Or am I "getting old"?
For those who don't know, the group of churches we're connected to has regular 'celebrations' where everyone from across Oxfordshire gets together for communal worship and teaching. They're a slightly mixed blessing, in that it's a major effort to get into Oxford (though less so now than when we all met in the cinema in George st.) since it would mean using the park & ride because of council restrictions about vehicular access. When all the churches across the area came together there could be more than a thousand bodies squeezed into the auditorium.
That was back in the mid-late noughties.
Cue 6 year break due to our time at Heyford park - what has been a large, thriving, excited charismatic congregation seemed to have shrunk to be mostly middle aged or retired with a few exceptions and suddenly as a guitar player* I've gone from being a bit 'surplus to requirements' to often being in the band for these things - it's nice, but also feels like one is only wanted when there's no-one better available. A part of the reason for the change is that different groups of churches now meet together at different times instead of all at once, but it seems to reflect the fragmentation of the Salt & Light organisation in a wider sense - see previous posts here and here. Thinking back, I can see when the change started happening in the mid 2000s, several years before we got involved in Heyford Park, but the vague feeling of disquiet that I had then didn't mean anything.
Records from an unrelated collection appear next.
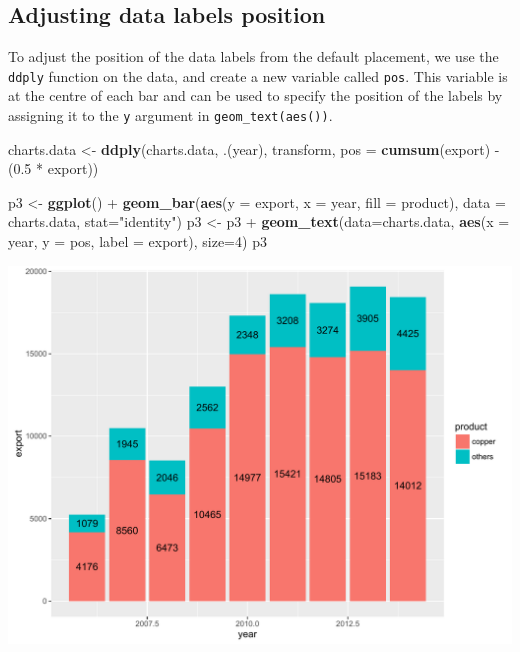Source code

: \documentclass[]{article}
\newenvironment{Shaded}{\begin{snugshade}}{\end{snugshade}}
\newcommand{\KeywordTok}[1]{\textcolor[rgb]{0.13,0.29,0.53}{\textbf{{#1}}}}
\newcommand{\DataTypeTok}[1]{\textcolor[rgb]{0.13,0.29,0.53}{{#1}}}
\newcommand{\DecValTok}[1]{\textcolor[rgb]{0.00,0.00,0.81}{{#1}}}
\newcommand{\FloatTok}[1]{\textcolor[rgb]{0.00,0.00,0.81}{{#1}}}
\newcommand{\StringTok}[1]{\textcolor[rgb]{0.31,0.60,0.02}{{#1}}}
\newcommand{\NormalTok}[1]{{#1}}
\begin{document}
\subsection{Adjusting data labels
position}\label{adjusting-data-labels-position}

To adjust the position of the data labels from the default placement, we
use the \texttt{ddply} function on the data, and create a new variable
called \texttt{pos}. This variable is at the centre of each bar and can
be used to specify the position of the labels by assigning it to the
\texttt{y} argument in \texttt{geom\_text(aes())}.

\begin{Shaded}
\begin{Highlighting}[]
\NormalTok{charts.data <-}\StringTok{ }\KeywordTok{ddply}\NormalTok{(charts.data, .(year), transform, }\DataTypeTok{pos =} \KeywordTok{cumsum}\NormalTok{(export) -}\StringTok{ }\NormalTok{(}\FloatTok{0.5} \NormalTok{*}\StringTok{ }\NormalTok{export))}

\NormalTok{p3 <-}\StringTok{ }\KeywordTok{ggplot}\NormalTok{() +}\StringTok{ }\KeywordTok{geom_bar}\NormalTok{(}\KeywordTok{aes}\NormalTok{(}\DataTypeTok{y =} \NormalTok{export, }\DataTypeTok{x =} \NormalTok{year, }\DataTypeTok{fill =} \NormalTok{product), }\DataTypeTok{data =} \NormalTok{charts.data, }
                          \DataTypeTok{stat=}\StringTok{"identity"}\NormalTok{) }
\NormalTok{p3 <-}\StringTok{ }\NormalTok{p3 +}\StringTok{ }\KeywordTok{geom_text}\NormalTok{(}\DataTypeTok{data=}\NormalTok{charts.data, }\KeywordTok{aes}\NormalTok{(}\DataTypeTok{x =} \NormalTok{year, }\DataTypeTok{y =} \NormalTok{pos, }\DataTypeTok{label =} \NormalTok{export), }\DataTypeTok{size=}\DecValTok{4}\NormalTok{)}
\NormalTok{p3}
\end{Highlighting}
\end{Shaded}

\begin{center}\includegraphics{0_all_posts_pdf/bar_3-1} \end{center}
\end{document}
I wonder, if we'd never left & returned, would it have been like the theory of frogs and heated water, so we'd never have noticed the difference?
The way we do church locally now doesn't feel like church either, and I'm finding it difficult to take seriously. Everything feels random, haphazard, a bit meaningless . Perhaps I've become fossilised and can't adapt to the changes and lack of pattern or systematic organisation?
Some of it is certainly me, and I definitely don't see faith, the bible or the people leading these things in the way I used to. Having seen the other side of church leadership, so many things that are done may happen from the best of intentions, but often they also seem pragmatic or simply someone's good ideas (and not always so good). A common problem for leaders seems to be seeing something done elsewhere and the leader thinking to themselves "THAT looks really good - let's try it at home" and of course it's at best a bit mediocre, because it may be good, but it was never intended for the new recipients. The 'hearing God' part of the process is often a little tricky because who hears an audible voice, sees angels or messages in 10ft high letters of fire that cannot be mistaken? I can see that I was guilty of doing that at Heyford Park, with a teaching series on Ephesians 5 ministries, but of course *to me* it looked really good & seemed right, while causing a certain amount of puzzlement & confusion. At least it wasn't outright damaging, like some of the things we've seen imported, driving away people who were otherwise committed and trying to work out how to live as part of a community.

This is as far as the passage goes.